## EXERCISE DIRECTIONS
If a record holds a picture, leave the picture out, but write out everything else exactly.

(EXTRACTED MATERIAL Opens)

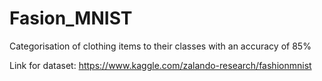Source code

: # Fasion_MNIST
Categorisation of clothing items to their classes with an accuracy of 85%

Link for dataset: https://www.kaggle.com/zalando-research/fashionmnist
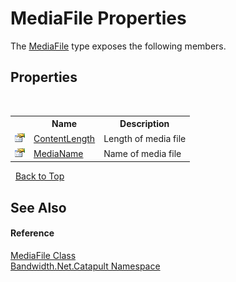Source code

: ﻿# MediaFile Properties
 

The <a href ="T_Bandwidth_Net_Catapult_MediaFile.md">MediaFile</a> type exposes the following members.


## Properties
&nbsp;<table><tr><th></th><th>Name</th><th>Description</th></tr><tr><td>![Public property](media/pubproperty.gif "Public property")</td><td><a href ="P_Bandwidth_Net_Catapult_MediaFile_ContentLength.md">ContentLength</a></td><td>
Length of media file</td></tr><tr><td>![Public property](media/pubproperty.gif "Public property")</td><td><a href ="P_Bandwidth_Net_Catapult_MediaFile_MediaName.md">MediaName</a></td><td>
Name of media file</td></tr></table>&nbsp;
<a href="#mediafile-properties">Back to Top</a>

## See Also


#### Reference
<a href ="T_Bandwidth_Net_Catapult_MediaFile.md">MediaFile Class</a><br /><a href ="N_Bandwidth_Net_Catapult.md">Bandwidth.Net.Catapult Namespace</a><br />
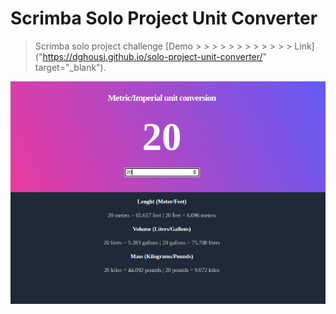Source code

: # Scrimba Solo Project Unit Converter

> Scrimba solo project challenge [Demo > > > > > > > > > > > >
> Link]("https://dghousi.github.io/solo-project-unit-converter/"
> target="\_blank").

![Unit-converter-demo, The unit converter demo image](/img/unit-converter-demo.png)
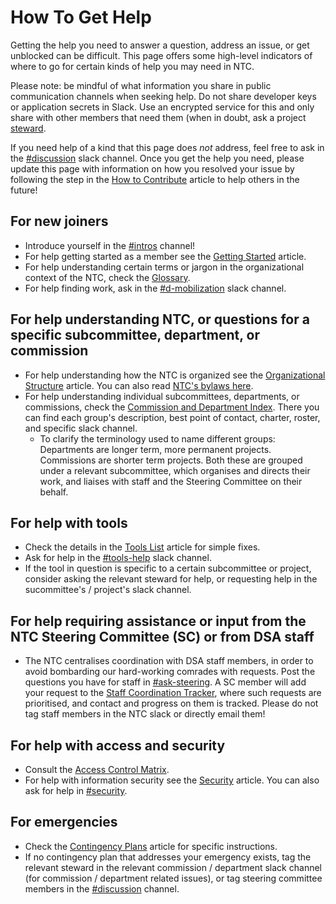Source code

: # How To Get Help

Getting the help you need to answer a question, address an issue, or get unblocked can be difficult. This page offers some high-level indicators of where to go for certain kinds of help you may need in NTC. 

Please note: be mindful of what information you share in public communication channels when seeking help. Do not share developer keys or application secrets in Slack. Use an encrypted service for this and only share with other members that need them (when in doubt, ask a project [steward](./stewards.md).

If you need help of a kind that this page does _not_ address, feel free to ask in the [#discussion](https://dsa-ntc.slack.com/channels/discussion) slack channel. Once you get the help you need, please update this page with information on how you resolved your issue by following the step in the [How to Contribute](./contributing.md) article to help others in the future!


## For new joiners
- Introduce yourself in the [#intros](https://dsa-ntc.slack.com/channels/intros) channel!
- For help getting started as a member see the [Getting Started](./getting-started.md) article.
- For help understanding certain terms or jargon in the organizational context of the NTC, check the [Glossary](./glossary.md).
- For help finding work, ask in the [#d-mobilization](https://dsa-ntc.slack.com/channels/d-mobilization) slack channel.

## For help understanding NTC, or questions for a specific subcommittee, department, or commission
- For help understanding how the NTC is organized see the [Organizational Structure](./organizational-structure.md) article. You can also read [NTC's bylaws here](https://docs.google.com/document/d/1f6gXZQEpmPoq1e3EMM6-CFhvdx13SBdZ-4M1qll4N3I/edit?pli=1#heading=h.ysma9w294984).
- For help understanding individual subcommittees, departments, or commissions, check the [Commission and Department Index](https://docs.google.com/spreadsheets/d/1n3i9pnLHmOJ4yOFM9rBIzuDEoakuzphUpMMTPc2iY4A/edit#gid=153312569). There you can find each group's description, best point of contact, charter, roster, and specific slack channel.
  - To clarify the terminology used to name different groups: Departments are longer term, more permanent projects. Commissions are shorter term projects. Both these are grouped under a relevant subcommittee, which organises and directs their work, and liaises with staff and the Steering Committee on their behalf.

## For help with tools
- Check the details in the [Tools List](./tools-list.md) article for simple fixes.
- Ask for help in the [#tools-help](https://dsa-ntc.slack.com/channels/tools-help) slack channel.
- If the tool in question is specific to a certain subcommittee or project, consider asking the relevant steward for help, or requesting help in the sucommittee's / project's slack channel.

## For help requiring assistance or input from the NTC Steering Committee (SC) or from DSA staff
- The NTC centralises coordination with DSA staff members, in order to avoid bombarding our hard-working comrades with requests. Post the questions you have for staff in [#ask-steering](https://dsa-ntc.slack.com/channels/ask-steering). A SC member will add your request to the [Staff Coordination Tracker](https://docs.google.com/document/d/1zJmWGcNgOwEWhQBN8RgPc38lqTrdG9CbzqJS2pXea84/edit), where such requests are prioritised, and contact and progress on them is tracked. Please do not tag staff members in the NTC slack or directly email them!

## For help with access and security
- Consult the [Access Control Matrix](./access-control-matrix.md).
- For help with information security see the [Security](./Security.md) article. You can also ask for help in [#security](https://dsa-ntc.slack.com/channels/security).

## For emergencies
- Check the [Contingency Plans](./contingency-plans.md) article for specific instructions.
- If no contingency plan that addresses your emergency exists, tag the relevant steward in the relevant commission / department slack channel (for commission / department related issues), or tag steering committee members in the [#discussion](https:dsa-ntc.slack.com/channels/discussion) channel.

(EXTRACTED MATERIAL Closes)

## WRITTEN RESPONSE
Source code

: # Fasion_MNIST
Categorisation of clothing items to their classes with an accuracy of 85%

Link for dataset: https://www.kaggle.com/zalando-research/fashionmnist
Source code

: ﻿# MediaFile Properties
 

The <a href ="T_Bandwidth_Net_Catapult_MediaFile.md">MediaFile</a> type exposes the following members.


## Properties
&nbsp;<table><tr><th></th><th>Name</th><th>Description</th></tr><tr><td>![Public property](media/pubproperty.gif "Public property")</td><td><a href ="P_Bandwidth_Net_Catapult_MediaFile_ContentLength.md">ContentLength</a></td><td>
Length of media file</td></tr><tr><td>![Public property](media/pubproperty.gif "Public property")</td><td><a href ="P_Bandwidth_Net_Catapult_MediaFile_MediaName.md">MediaName</a></td><td>
Name of media file</td></tr></table>&nbsp;
<a href="#mediafile-properties">Back to Top</a>

## See Also


#### Reference
<a href ="T_Bandwidth_Net_Catapult_MediaFile.md">MediaFile Class</a><br /><a href ="N_Bandwidth_Net_Catapult.md">Bandwidth.Net.Catapult Namespace</a><br />
Source code

: # Scrimba Solo Project Unit Converter

> Scrimba solo project challenge [Demo > > > > > > > > > > > >
> Link]("https://dghousi.github.io/solo-project-unit-converter/"
> target="\_blank").

![Unit-converter-demo, The unit converter demo image](/img/unit-converter-demo.png)
Source code

: # How To Get Help

Getting the help you need to answer a question, address an issue, or get unblocked can be difficult. This page offers some high-level indicators of where to go for certain kinds of help you may need in NTC. 

Please note: be mindful of what information you share in public communication channels when seeking help. Do not share developer keys or application secrets in Slack. Use an encrypted service for this and only share with other members that need them (when in doubt, ask a project [steward](./stewards.md).

If you need help of a kind that this page does _not_ address, feel free to ask in the [#discussion](https://dsa-ntc.slack.com/channels/discussion) slack channel. Once you get the help you need, please update this page with information on how you resolved your issue by following the step in the [How to Contribute](./contributing.md) article to help others in the future!


## For new joiners
- Introduce yourself in the [#intros](https://dsa-ntc.slack.com/channels/intros) channel!
- For help getting started as a member see the [Getting Started](./getting-started.md) article.
- For help understanding certain terms or jargon in the organizational context of the NTC, check the [Glossary](./glossary.md).
- For help finding work, ask in the [#d-mobilization](https://dsa-ntc.slack.com/channels/d-mobilization) slack channel.

## For help understanding NTC, or questions for a specific subcommittee, department, or commission
- For help understanding how the NTC is organized see the [Organizational Structure](./organizational-structure.md) article. You can also read [NTC's bylaws here](https://docs.google.com/document/d/1f6gXZQEpmPoq1e3EMM6-CFhvdx13SBdZ-4M1qll4N3I/edit?pli=1#heading=h.ysma9w294984).
- For help understanding individual subcommittees, departments, or commissions, check the [Commission and Department Index](https://docs.google.com/spreadsheets/d/1n3i9pnLHmOJ4yOFM9rBIzuDEoakuzphUpMMTPc2iY4A/edit#gid=153312569). There you can find each group's description, best point of contact, charter, roster, and specific slack channel.
  - To clarify the terminology used to name different groups: Departments are longer term, more permanent projects. Commissions are shorter term projects. Both these are grouped under a relevant subcommittee, which organises and directs their work, and liaises with staff and the Steering Committee on their behalf.

## For help with tools
- Check the details in the [Tools List](./tools-list.md) article for simple fixes.
- Ask for help in the [#tools-help](https://dsa-ntc.slack.com/channels/tools-help) slack channel.
- If the tool in question is specific to a certain subcommittee or project, consider asking the relevant steward for help, or requesting help in the sucommittee's / project's slack channel.

## For help requiring assistance or input from the NTC Steering Committee (SC) or from DSA staff
- The NTC centralises coordination with DSA staff members, in order to avoid bombarding our hard-working comrades with requests. Post the questions you have for staff in [#ask-steering](https://dsa-ntc.slack.com/channels/ask-steering). A SC member will add your request to the [Staff Coordination Tracker](https://docs.google.com/document/d/1zJmWGcNgOwEWhQBN8RgPc38lqTrdG9CbzqJS2pXea84/edit), where such requests are prioritised, and contact and progress on them is tracked. Please do not tag staff members in the NTC slack or directly email them!

## For help with access and security
- Consult the [Access Control Matrix](./access-control-matrix.md).
- For help with information security see the [Security](./Security.md) article. You can also ask for help in [#security](https://dsa-ntc.slack.com/channels/security).

## For emergencies
- Check the [Contingency Plans](./contingency-plans.md) article for specific instructions.
- If no contingency plan that addresses your emergency exists, tag the relevant steward in the relevant commission / department slack channel (for commission / department related issues), or tag steering committee members in the [#discussion](https:dsa-ntc.slack.com/channels/discussion) channel.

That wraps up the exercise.